HOW TO COMPLETE THIS TASK
Take the lines below between the one holding "- 👥💭[Long Now" and the one holding "- 👥🎓[MIT OpenCourseWare](https://www.youtube.com/user/MIT)", inclusive, and copy them exactly. Add nothing.

PROVIDED MATERIAL
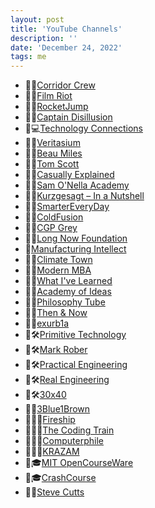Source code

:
```yaml
---
layout: post
title: 'YouTube Channels'
description: ''
date: 'December 24, 2022'
tags: me
---
```


- 👥🎥[Corridor Crew](https://www.youtube.com/channel/UCSpFnDQr88xCZ80N-X7t0nQ)
- 👥🎥[Film Riot](https://www.youtube.com/user/filmriot/videos)
- 👥🎥[RocketJump](https://www.youtube.com/channel/UCDsO-0Yo5zpJk575nKXgMVA)
- 👤🎥[Captain Disillusion](https://www.youtube.com/user/captaindisillusion)
- 👤💻[Technology Connections](https://www.youtube.com/@TechnologyConnections)
- 👤💭[Veritasium](https://www.youtube.com/user/1veritasium)
- 👤💭[Beau Miles](https://www.youtube.com/channel/UCm325cMiw9B15xl22_gr6Dw)
- 👤💭[Tom Scott](https://www.youtube.com/user/enyay)
- 👤💭[Casually Explained](https://www.youtube.com/channel/UCr3cBLTYmIK9kY0F_OdFWFQ)
- 👤💭[Sam O'Nella Academy](https://www.youtube.com/c/SamONellaAcademy)
- 👥💭[Kurzgesagt – In a Nutshell](https://www.youtube.com/user/Kurzgesagt)
- 👤💭[SmarterEveryDay](https://www.youtube.com/user/destinws2)
- 👤💭[ColdFusion](https://www.youtube.com/@ColdFusion)
- 👤💭[CGP Grey](https://www.youtube.com/user/CGPGrey)
- 👥💭[Long Now Foundation](https://www.youtube.com/longnow)
- 💭[Manufacturing Intellect](https://www.youtube.com/channel/UCmHu591mWNj_zSaSuYVwsaQ)
- 👤💭[Climate Town](https://www.youtube.com/@ClimateTown)
- 👤💭[Modern MBA](https://www.youtube.com/c/ModernMBA)
- 👤💭[What I've Learned](https://www.youtube.com/channel/UCqYPhGiB9tkShZorfgcL2lA)
- 👤💭[Academy of Ideas](https://www.youtube.com/user/academyofideas)
- 👤💭[Philosophy Tube](https://www.youtube.com/user/thephilosophytube)
- 👤💭[Then & Now](https://www.youtube.com/channel/UCkS_HP3m9NXOgswVAKbMeJQ)
- 👤💭[exurb1a](https://www.youtube.com/channel/UCimiUgDLbi6P17BdaCZpVbg)
- 👤🛠[Primitive Technology](https://www.youtube.com/@primitivetechnology9550)
- 👤🛠[Mark Rober](https://www.youtube.com/markrober)
- 👤🛠[Practical Engineering](https://www.youtube.com/channel/UCMOqf8ab-42UUQIdVoKwjlQ)
- 👤🛠[Real Engineering](https://www.youtube.com/channel/UCR1IuLEqb6UEA_zQ81kwXfg)
- 👤🛠[30x40](https://www.youtube.com/user/30by40/)
- 👤🧮[3Blue1Brown](https://www.youtube.com/channel/UCYO_jab_esuFRV4b17AJtAw)
- 👤🧑‍💻[Fireship](https://www.youtube.com/c/Fireship/)
- 👤🧑‍💻[The Coding Train](https://www.youtube.com/c/TheCodingTrain/)
- 👥🧑‍💻[Computerphile](https://www.youtube.com/user/Computerphile)
- 👥🧑‍💻[KRAZAM](https://www.youtube.com/KRAZAM)
- 👥🎓[MIT OpenCourseWare](https://www.youtube.com/user/MIT)
- 👥🎓[CrashCourse](https://www.youtube.com/user/crashcourse)
- 👤🎨[Steve Cutts](https://www.youtube.com/user/steviecutts)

ANSWER TO THIS TASK
- 👥💭[Long Now Foundation](https://www.youtube.com/longnow)
- 💭[Manufacturing Intellect](https://www.youtube.com/channel/UCmHu591mWNj_zSaSuYVwsaQ)
- 👤💭[Climate Town](https://www.youtube.com/@ClimateTown)
- 👤💭[Modern MBA](https://www.youtube.com/c/ModernMBA)
- 👤💭[What I've Learned](https://www.youtube.com/channel/UCqYPhGiB9tkShZorfgcL2lA)
- 👤💭[Academy of Ideas](https://www.youtube.com/user/academyofideas)
- 👤💭[Philosophy Tube](https://www.youtube.com/user/thephilosophytube)
- 👤💭[Then & Now](https://www.youtube.com/channel/UCkS_HP3m9NXOgswVAKbMeJQ)
- 👤💭[exurb1a](https://www.youtube.com/channel/UCimiUgDLbi6P17BdaCZpVbg)
- 👤🛠[Primitive Technology](https://www.youtube.com/@primitivetechnology9550)
- 👤🛠[Mark Rober](https://www.youtube.com/markrober)
- 👤🛠[Practical Engineering](https://www.youtube.com/channel/UCMOqf8ab-42UUQIdVoKwjlQ)
- 👤🛠[Real Engineering](https://www.youtube.com/channel/UCR1IuLEqb6UEA_zQ81kwXfg)
- 👤🛠[30x40](https://www.youtube.com/user/30by40/)
- 👤🧮[3Blue1Brown](https://www.youtube.com/channel/UCYO_jab_esuFRV4b17AJtAw)
- 👤🧑‍💻[Fireship](https://www.youtube.com/c/Fireship/)
- 👤🧑‍💻[The Coding Train](https://www.youtube.com/c/TheCodingTrain/)
- 👥🧑‍💻[Computerphile](https://www.youtube.com/user/Computerphile)
- 👥🧑‍💻[KRAZAM](https://www.youtube.com/KRAZAM)
- 👥🎓[MIT OpenCourseWare](https://www.youtube.com/user/MIT)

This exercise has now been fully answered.